Locals accuse Umeme officials of vandalism
What you need to know:
- Thieves disconnect high power voltage lines to steal copper cables or transformer oil.
A section of residents in Masaka City have blamed the rampant vandalism of electricity installations on the national power distributor, Umeme, claiming it is either their own staff or former employees behind the racket.
“No ordinary resident has knowledge of disconnecting a high power voltage line to steal copper cables or transformer oil. It is Umeme staff or their former employees who are involved,” Mr Rodgers Buregeya, a youth councillor in Masaka City, said at the weekend.

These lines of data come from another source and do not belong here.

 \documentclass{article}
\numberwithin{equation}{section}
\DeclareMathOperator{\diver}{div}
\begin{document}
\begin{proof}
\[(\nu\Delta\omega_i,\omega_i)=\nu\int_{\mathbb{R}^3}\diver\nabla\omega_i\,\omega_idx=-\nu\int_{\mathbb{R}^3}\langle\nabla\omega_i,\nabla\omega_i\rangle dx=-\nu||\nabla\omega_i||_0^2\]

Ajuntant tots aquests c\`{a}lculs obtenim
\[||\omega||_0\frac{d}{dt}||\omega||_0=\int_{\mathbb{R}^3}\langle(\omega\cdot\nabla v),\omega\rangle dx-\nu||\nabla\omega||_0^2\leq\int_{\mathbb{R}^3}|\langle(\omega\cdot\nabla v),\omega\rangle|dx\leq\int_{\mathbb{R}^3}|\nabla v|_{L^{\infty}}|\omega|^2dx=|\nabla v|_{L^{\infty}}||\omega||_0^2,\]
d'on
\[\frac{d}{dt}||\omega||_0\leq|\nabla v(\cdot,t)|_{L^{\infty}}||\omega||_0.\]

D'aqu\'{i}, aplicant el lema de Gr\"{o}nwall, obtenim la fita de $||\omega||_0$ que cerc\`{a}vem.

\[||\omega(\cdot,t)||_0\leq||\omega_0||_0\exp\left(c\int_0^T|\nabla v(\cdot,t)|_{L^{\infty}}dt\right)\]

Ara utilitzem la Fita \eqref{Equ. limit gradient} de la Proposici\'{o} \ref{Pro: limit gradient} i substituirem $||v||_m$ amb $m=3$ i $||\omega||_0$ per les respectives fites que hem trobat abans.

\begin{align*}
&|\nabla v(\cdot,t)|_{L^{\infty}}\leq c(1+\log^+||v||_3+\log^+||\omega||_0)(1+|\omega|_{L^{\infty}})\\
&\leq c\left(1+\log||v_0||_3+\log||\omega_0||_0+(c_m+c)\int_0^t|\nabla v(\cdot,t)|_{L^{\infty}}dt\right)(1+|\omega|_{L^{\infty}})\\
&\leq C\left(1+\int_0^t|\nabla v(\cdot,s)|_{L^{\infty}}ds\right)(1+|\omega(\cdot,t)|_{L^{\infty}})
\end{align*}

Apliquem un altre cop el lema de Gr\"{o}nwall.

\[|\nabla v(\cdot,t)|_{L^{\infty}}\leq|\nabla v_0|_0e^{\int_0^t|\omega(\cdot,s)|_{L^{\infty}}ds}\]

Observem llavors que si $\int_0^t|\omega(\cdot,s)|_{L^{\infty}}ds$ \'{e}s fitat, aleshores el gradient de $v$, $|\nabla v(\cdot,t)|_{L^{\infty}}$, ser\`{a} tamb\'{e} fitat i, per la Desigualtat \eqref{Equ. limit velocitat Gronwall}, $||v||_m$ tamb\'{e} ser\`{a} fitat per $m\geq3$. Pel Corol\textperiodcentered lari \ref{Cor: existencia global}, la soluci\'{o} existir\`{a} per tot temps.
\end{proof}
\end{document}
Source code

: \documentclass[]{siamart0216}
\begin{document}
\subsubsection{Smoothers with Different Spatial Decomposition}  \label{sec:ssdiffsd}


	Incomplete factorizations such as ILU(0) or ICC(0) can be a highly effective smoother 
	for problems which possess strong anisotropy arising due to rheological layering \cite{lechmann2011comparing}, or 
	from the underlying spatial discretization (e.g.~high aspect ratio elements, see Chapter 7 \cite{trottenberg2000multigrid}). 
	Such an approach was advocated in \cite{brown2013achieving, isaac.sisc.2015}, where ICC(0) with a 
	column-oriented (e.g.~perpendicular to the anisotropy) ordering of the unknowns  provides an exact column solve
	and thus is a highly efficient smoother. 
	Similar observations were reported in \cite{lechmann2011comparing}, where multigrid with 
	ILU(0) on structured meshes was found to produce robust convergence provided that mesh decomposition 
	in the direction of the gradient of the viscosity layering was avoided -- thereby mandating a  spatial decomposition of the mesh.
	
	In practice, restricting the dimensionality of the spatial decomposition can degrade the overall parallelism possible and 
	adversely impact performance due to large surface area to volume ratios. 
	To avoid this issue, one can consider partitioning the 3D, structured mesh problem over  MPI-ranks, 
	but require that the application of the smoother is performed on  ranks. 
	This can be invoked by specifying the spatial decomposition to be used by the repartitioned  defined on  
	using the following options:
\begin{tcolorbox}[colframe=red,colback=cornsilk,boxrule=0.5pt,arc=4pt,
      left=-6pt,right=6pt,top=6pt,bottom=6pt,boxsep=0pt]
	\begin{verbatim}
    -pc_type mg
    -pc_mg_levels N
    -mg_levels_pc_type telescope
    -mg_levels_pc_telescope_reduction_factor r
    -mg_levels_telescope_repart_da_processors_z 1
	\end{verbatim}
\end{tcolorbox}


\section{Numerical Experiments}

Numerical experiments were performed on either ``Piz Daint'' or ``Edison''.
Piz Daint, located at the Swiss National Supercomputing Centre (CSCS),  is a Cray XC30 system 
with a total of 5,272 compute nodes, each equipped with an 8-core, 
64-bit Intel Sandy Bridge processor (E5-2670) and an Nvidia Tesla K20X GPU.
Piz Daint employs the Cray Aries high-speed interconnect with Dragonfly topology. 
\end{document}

This came days after suspected vandals descended on Ddegeya Village, Kisekka Sub-county in Lwengo District last week and cut down five electric poles and later made off with wires measuring five kilometers. The incident left towns on Mbarara–Masaka highway such as Kinoni, Kyazanga, Mbirizi, Lyatonde, and Kyawagonya in a power blackout for five days.
Mr Paul Bukenya, the chairperson of Ddegeya Village, said businesses which depend on electricity have registered losses. “As leaders, we have tried to rally people to support Umeme in fighting vandalism,” he said.

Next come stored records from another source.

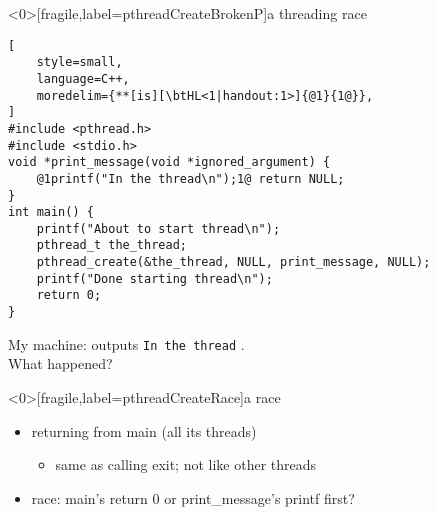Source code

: \usetikzlibrary{arrows.meta}
\begin{frame}<0>[fragile,label=pthreadCreateBrokenP]{a threading race}
\begin{lstlisting}[
    style=small,
    language=C++,
    moredelim={**[is][\btHL<1|handout:1>]{@1}{1@}},
]
#include <pthread.h>
#include <stdio.h>
void *print_message(void *ignored_argument) {
    @1printf("In the thread\n");1@ return NULL;
}
int main() {
    printf("About to start thread\n");
    pthread_t the_thread;
    pthread_create(&the_thread, NULL, print_message, NULL);
    printf("Done starting thread\n");
    return 0;
}
\end{lstlisting}
My machine: outputs \texttt{In the thread} . \\
What happened?
\end{frame}

\begin{frame}<0>[fragile,label=pthreadCreateRace]{a race}
\begin{itemize}
\item returning from main  (all its threads)
    \begin{itemize}
    \item same as calling exit; not like other threads
    \end{itemize}
\item race: main's return 0 or print\_message's printf first?
\end{itemize}
\end{frame}

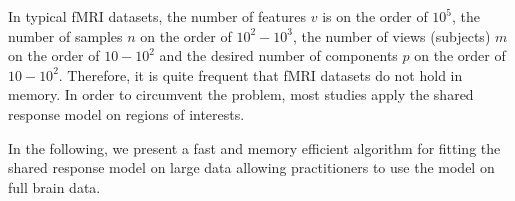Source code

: 


In typical fMRI datasets, the number of features $v$ is on the order of $10^5$,
the number of samples $n$ on the order of $10^2-10^3$, the number of views
(subjects) 
$m$ on the order of $10-10^2$ and the desired number of components $p$ on the order
of $10-10^2$.
Therefore, it is quite frequent that fMRI datasets do not hold in memory.
In order to circumvent the problem, most studies apply the shared response model
on regions of interests.

In the following, we present a fast and memory efficient algorithm for
fitting the shared response model on large data allowing practitioners to use
the model on full brain data.


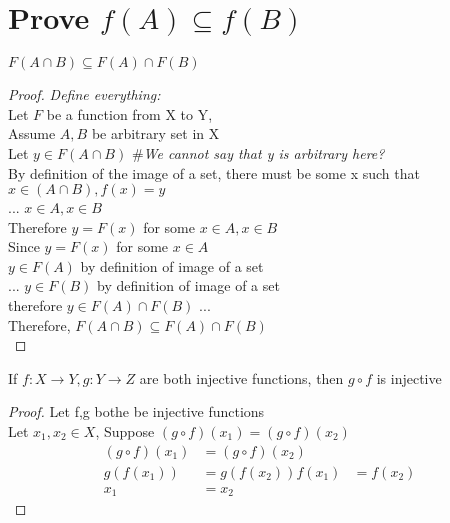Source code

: \documentclass[a4paper]{article}
\begin{document}
\section{Prove $f(A) \subseteq f(B)$}
\begin{ex}
    $F(A\cap B) \subseteq F(A) \cap F(B)$
\begin{proof}
    \textit{Define everything:}\\
    Let $F$ be a function from X to Y, \\
    Assume $A, B$ be arbitrary set in X\\
    Let $y \in F(A \cap B)$         \textit{$\#$We cannot say that y is arbitrary here?}\\
    By definition of the image of a set, there must be some x such that $x\in (A \cap B), f(x) = y$\\
    ... $x \in A, x \in B$\\
    Therefore $y = F(x)$ for some $x \in A, x \in B$\\
    Since $y = F(x)$ for some $x \in A$\\
    $y \in F(A)$ by definition of image of a set\\
    ... $y \in F(B)$ by definition of image of a set\\
    therefore $y \in F(A) \cap F(B)$ ...\\
    Therefore, $F(A \cap B) \subseteq F(A) \cap F(B)$\\
\end{proof}
\end{ex}





\begin{thm}
    If $f: X \rightarrow Y, g: Y \rightarrow Z $ are both injective functions, then $g \circ f$ is injective
\end{thm}
\begin{proof}
    Let f,g bothe be injective functions\\
    Let $x_1,x_2 \in X$, Suppose $(g\circ f)(x_1) = (g \circ f)(x_2)$\\
\begin{align*}
    (g\circ f)(x_1) &= (g \circ f) (x_2)\\
    g(f(x_1)) &= g(f(x_2))
    f(x_1) &= f(x_2)\\
    x_1 &= x_2
\end{align*}
\end{proof}
\end{document}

However, the residents said Umeme has lost community support following its recent harsh operations against power theft dubbed: ‘Komboa’
“Some of the locals see vandals destroying power lines or stealing transformer oil, but they are not bothered,” Mr Samson Ssemwanga, a resident of Degeya Village, said.

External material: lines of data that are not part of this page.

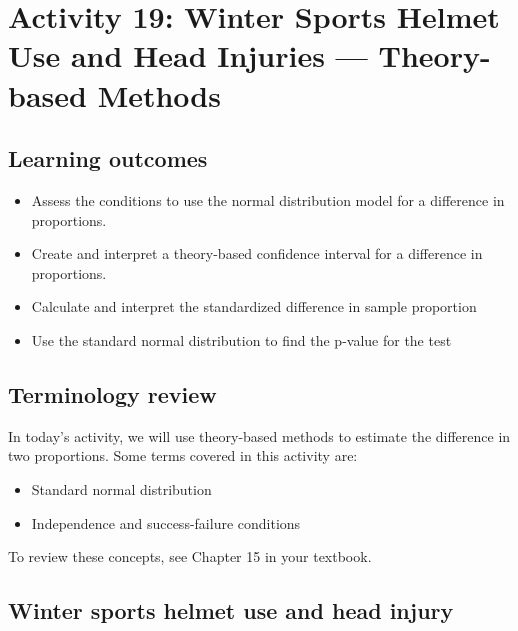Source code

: \documentclass[
]{report}
\begin{document}
\vspace{1in}

\newpage

\section{Activity 19: Winter Sports Helmet Use and Head Injuries --- Theory-based Methods}\label{activity-19-winter-sports-helmet-use-and-head-injuries-theory-based-methods}


\subsection{Learning outcomes}\label{learning-outcomes-20}

\begin{itemize}
\item
  Assess the conditions to use the normal distribution model for a difference in proportions.
\item
  Create and interpret a theory-based confidence interval for a difference in proportions.
\item
  Calculate and interpret the standardized difference in sample proportion
\item
  Use the standard normal distribution to find the p-value for the test
\end{itemize}

\subsection{Terminology review}\label{terminology-review-17}

In today's activity, we will use theory-based methods to estimate the difference in two proportions. Some terms covered in this activity are:

\begin{itemize}
\item
  Standard normal distribution
\item
  Independence and success-failure conditions
\end{itemize}

To review these concepts, see Chapter 15 in your textbook.

\subsection{Winter sports helmet use and head injury}\label{winter-sports-helmet-use-and-head-injury}
\end{document}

He said the continued acts of terrorising residents suspected of stealing electricity by Umeme team and police have prompted them to view the power distributor as an ‘enemy’.
“Some suspects are brutally arrested and their household items are confiscated,’’ he said.
Ms Anna Kiyemba, a resident of Nyendo –Mukungwe in Masaka City, said during on of the operations, her household items, which included a fridge and a set of chairs were confiscated.
“The people conducting those operations don’t ask anything, they just confiscate our items and arrest you even when you know nothing about the illegal power connection,” she said.
Mr Joseph Katende, the operations manager of Umeme in Masaka Sub-region, said two to five cases of vandalism are registered every week.
“This range from stealing transformer oil to electric wires and poles, which are expensive to replace,” he said.
Mr Katende, however, denied the accusations against his staff.
“It is not true that our current employees are involved in illegal connections and vandalism, but we cannot rule out our former employees,” he said.
Mr Katende said they work closely with the public who report incidents of vandalism.
“Those saying that the community is not supportive could be part of the racket,” he added.
Mr Katende said Umeme loses Shs24 billion nationwide in unserved energy, equipment replacement and vandalism and maintenance costs.
In Masaka Sub-region, the loss is estimated at Shs600m per year. He said they are going to strengthen their surveillance team.
Tampering with electrical installations is illegal and contravenes section 81(1) of the Electricity Act, 1999. The penalties for power theft and illegal connections in Uganda range from caution, community service, to a maximum of Shs2m fine and or a three-year jail sentence.